Residents collect 1,100 signatures opposing Franklin Regional ‘elementary campus’ project
Michael Martin of Murrysville knows the way that the Franklin Regional school board is proceeding with its development of an elementary campus off Sardis Road is legal.
“But is it right?” Martin asked board members at their March 19 meeting, before suggesting a referendum on the project. “Are you truly hearing all of the people in this community?”
Martin was one of several speakers who registered their continuing opposition to the district’s plan to consolidate elementary students onto the Sloan campus, across from the Murrysville municipal building. The $54 million plan includes renovating Sloan to house kindergarten through second grade, and building a new elementary school for grades 3-5.
“We have asked on multiple occasions to get an idea of the other costs and what the millage would be for those,” said resident Russ Phillips. “To date, we have received nothing.”
Linda Schmida of Delmont, a former district student, teacher and parent, said she was concerned about costs not specifically included in the elementary campus plan.
“When all of the other things are added — the demolition of the other buildings, the addition of parking — will the school board have to begin whittling away at programs to continue ‘paying the mortgage’?” she asked.
Resident Scott Weinman cited similar issues in other school districts.
“Many local districts are experiencing budget shortfalls,” Weinman said. “Penn Hills is $170 million in debt from new construction.
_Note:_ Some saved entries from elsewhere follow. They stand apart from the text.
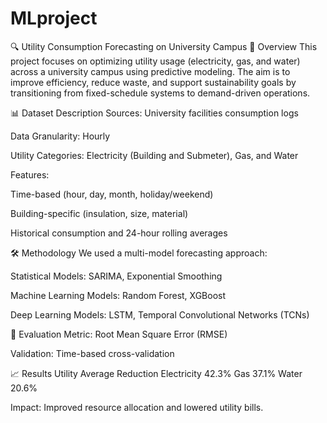 # MLproject

🔍 Utility Consumption Forecasting on University Campus
📘 Overview
This project focuses on optimizing utility usage (electricity, gas, and water) across a university campus using predictive modeling. The aim is to improve efficiency, reduce waste, and support sustainability goals by transitioning from fixed-schedule systems to demand-driven operations.

📊 Dataset Description
Sources: University facilities consumption logs

Data Granularity: Hourly

Utility Categories: Electricity (Building and Submeter), Gas, and Water

Features:

Time-based (hour, day, month, holiday/weekend)

Building-specific (insulation, size, material)

Historical consumption and 24-hour rolling averages

🛠 Methodology
We used a multi-model forecasting approach:

Statistical Models: SARIMA, Exponential Smoothing

Machine Learning Models: Random Forest, XGBoost

Deep Learning Models: LSTM, Temporal Convolutional Networks (TCNs)

📏 Evaluation
Metric: Root Mean Square Error (RMSE)

Validation: Time-based cross-validation

📈 Results
Utility	Average Reduction
Electricity	42.3%
Gas	37.1%
Water	20.6%

Impact: Improved resource allocation and lowered utility bills.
Plum is cutting back to a half-day kindergarten program. What makes FR different from these other districts? Why shouldn’t we expect cuts to other programs? Why shouldn’t we expect the district asking for earlier retirements?”
Valerie Mittereder of Murrysville presented a petition to the school board signed by 1,100 district residents opposed to the Sloan project.
District financial services director Jon Perry has said that, factoring in interest over the years, the total project cost is closer to $100 million.
School board officials have pledged to answer all of the questions raised at its March 12 public forum as well as recent school board meetings, and to publish those answers on the district’s website .
“You owe this to the community, and at minimum, to the students and teachers who attend these schools,” Weinman said.